An underlying metallic or possibly new highly conducting state in an optically excited molecular crystal

Optically and thermally excited states have exhibited similar and different chemical reactions and physical properties that have recently attracted significant research attention in an attempt to understand the purely optical processes. The variance in the relationship between thermal and optical excitations depend on several factors including observation time-scales and excitation materials. Taking photoconduction, for example, heat can be produced in various ways through photocarriers or many-body effects during successive or parallel processes. However, it cannot give a good description and understanding of the optical and thermal effects. Therefore, despite the difficulty in separation, researchers have recently identified that the underlying photoexcited conduction properties can be best realized by separating them from the thermally excited carriers. This requires the development of efficient analysis approaches for such separation techniques.

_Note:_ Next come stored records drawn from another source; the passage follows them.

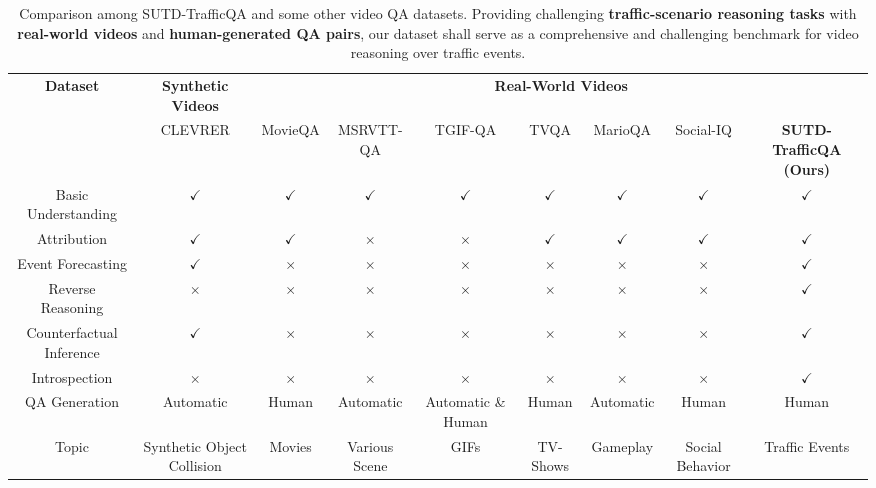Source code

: \documentclass[final]{cvpr}
\begin{document}
\begin{table*}[t]
\caption{Comparison among SUTD-TrafficQA and some other video QA datasets. Providing challenging \textbf{traffic-scenario reasoning tasks} with \textbf{real-world videos} and \textbf{human-generated QA pairs}, our dataset shall serve as a comprehensive and challenging benchmark for video reasoning over traffic events.}
\vspace{-0.2cm}
\begin{center}
\scriptsize
\setlength\tabcolsep{0.5pt}
\begin{tabular}{c|c|ccccccc} \hline
\multirow{2}{*}{\textbf{Dataset}} & \textbf{Synthetic Videos} & \multicolumn{7}{c}{\textbf{Real-World Videos}} \\
\cline{2-9}
& CLEVRER \cite{yi2019clevrer} 
        & MovieQA \cite{tapaswi2016movieqa} & MSRVTT-QA \cite{xu2017video} & TGIF-QA \cite{jang2017tgif} & TVQA \cite{lei2018tvqa} &  MarioQA \cite{mun2017marioQA} & Social-IQ \cite{zadeh2019social} &  \textbf{SUTD-TrafficQA (Ours)} \\ \hline
Basic Understanding  & $\checkmark$ & $\checkmark$ & $\checkmark$ & $\checkmark$ & $\checkmark$ & $\checkmark$ & $\checkmark$ & \textbf{$\checkmark$} \\ 
Attribution  & $\checkmark$ & $\checkmark$ & $\times$ & $\times$ & $\checkmark$ & $\checkmark$ & $\checkmark$ & \textbf{$\checkmark$} \\
Event Forecasting & $\checkmark$ & $\times$    & $\times$ & $\times$     & $\times$     & $\times$     & $\times$     & \textbf{$\checkmark$}  \\ 
Reverse Reasoning  & $\times$     & $\times$     & $\times$ & $\times$     & $\times$     & $\times$     & $\times$     & \textbf{$\checkmark$} \\ 
Counterfactual Inference & $\checkmark$ & $\times$    & $\times$ & $\times$     & $\times$     & $\times$     & $\times$     & \textbf{$\checkmark$} \\ 
Introspection   & $\times$     &$\times$     & $\times$&  $\times$     & $\times$     & $\times$     & $\times$     & \textbf{$\checkmark$} \\
\hline
QA Generation & Automatic & Human & Automatic & Automatic \& Human & Human & Automatic & Human & Human \\ \hline
Topic & Synthetic Object Collision & Movies & Various Scene & GIFs & TV-Shows & Gameplay & Social Behavior & Traffic Events\\ \hline
\end{tabular}
\end{center}
\label{table:dataset_comparison}
\vspace{-0.5cm}
\end{table*}
\end{document}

Herein, scientists at Ehime University: Professor Toshio Naito, Tomoaki Karasudani, Ryoma Yamamoto, Ming Yang Zhang, and Professor Takashi Yamamoto presented an optically excited state with high chances of exhibiting high conduction like metals based on the tentative analysis. The main objective was to observe an optically excited and possible highly conducting state in the molecular crystal. Their research work is currently published in the research journal, Journal of Materials Chemistry C.

In brief, the research team started by exploring the unique electronic state and properties of the molecular charge-transfer salts that have recently caught researchers’ attention. In particular, they investigated a new molecular charge-transfer salt with a peculiar interest in its semiconducting properties governed by its radical anions. Eventually, structural, theoretical and spectroscopic examinations were conducted to determine the factors influencing high conductance of the salt.

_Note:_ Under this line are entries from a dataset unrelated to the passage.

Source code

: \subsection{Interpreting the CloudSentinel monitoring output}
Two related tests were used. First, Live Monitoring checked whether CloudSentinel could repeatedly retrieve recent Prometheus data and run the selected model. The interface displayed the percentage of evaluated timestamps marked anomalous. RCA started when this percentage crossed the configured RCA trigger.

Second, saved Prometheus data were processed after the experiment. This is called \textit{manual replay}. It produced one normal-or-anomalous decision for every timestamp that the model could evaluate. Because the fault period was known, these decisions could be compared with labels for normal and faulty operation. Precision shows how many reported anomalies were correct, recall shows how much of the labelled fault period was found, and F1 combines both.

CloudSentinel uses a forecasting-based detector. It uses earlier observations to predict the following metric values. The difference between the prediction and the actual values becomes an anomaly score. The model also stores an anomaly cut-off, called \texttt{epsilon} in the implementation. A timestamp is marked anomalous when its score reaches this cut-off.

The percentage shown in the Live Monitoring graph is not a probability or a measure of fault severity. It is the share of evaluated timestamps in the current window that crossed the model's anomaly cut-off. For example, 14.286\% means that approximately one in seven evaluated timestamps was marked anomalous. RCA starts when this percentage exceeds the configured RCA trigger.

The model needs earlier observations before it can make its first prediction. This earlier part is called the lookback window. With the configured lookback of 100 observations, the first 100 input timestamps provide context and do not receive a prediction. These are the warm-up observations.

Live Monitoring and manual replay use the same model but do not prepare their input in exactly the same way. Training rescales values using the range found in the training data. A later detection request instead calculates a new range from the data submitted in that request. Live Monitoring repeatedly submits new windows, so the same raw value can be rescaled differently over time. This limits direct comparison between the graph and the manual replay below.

Despite being an insulator, the salt exhibited high conductance similar to metallic substances around room temperature even under the dark condition, though the temperature-dependence of the electrical resistivity was clearly non-metallic. This was attributed to the fluctuations in the charge distribution of the anions which are closely and isotropically packed in a two-dimensional sheet. Unlike other organic charge-transfer salts, the qualitative conduction behavior of this salt is highly unlikely to be affected by changes in temperature and pressure. However, based on the proposed analysis model, UV irradiation corresponding to a charge transfer between the anions induces the charge distribution required to achieve a highly conducting state. Under the UV-radiation, not only the conducting properties but also the magnetic properties exhibited characteristic temperature-dependences unique to metallic substances, which are qualitatively different from those of non-metallic substances. It is worthy of note that well-known photoconduction does not produce metallic conduction, i.e. the temperature-dependence of electrical resistivity unique to metallic substances, even if it could produce high conduction like metallic substances at a particular temperature. This means that the mechanism of photoconduction discovered herein should be different from what has been known for nearly fifty years. In addition, it should be emphasized that such physical properties or the state of matter in this material are not realized in thermodynamic ways such as the control of temperature and pressure, let alone chemical syntheses. This fact suggests that the newly found state, which was separated from thermally excited and the ground states, could be a new unknown state being even different from metallic states we are familiar with and could be exclusively achieved by appropriate optical excitations.

The fluctuation exhibited a unique tendency not to order the charge but to maintain a homogenous charge distribution. Whereas the tendency was also not affected by the variation in temperature and pressure, it was enhanced by the photoexcitation of charge transfer transition between the anions. Due to this characteristic, the authors successfully observed an optically excited and possible highly conducting state in the molecular crystal.

Based on the results, the study indicated the possibility of the existence of unique, unknown electronic state and physical properties in the photoexcited states. Therefore, Professor Naito, the lead author in a statement to Advances in Engineering expressed his confidence that the research will pave the way for developing rich chemistry in the high energy world of matter.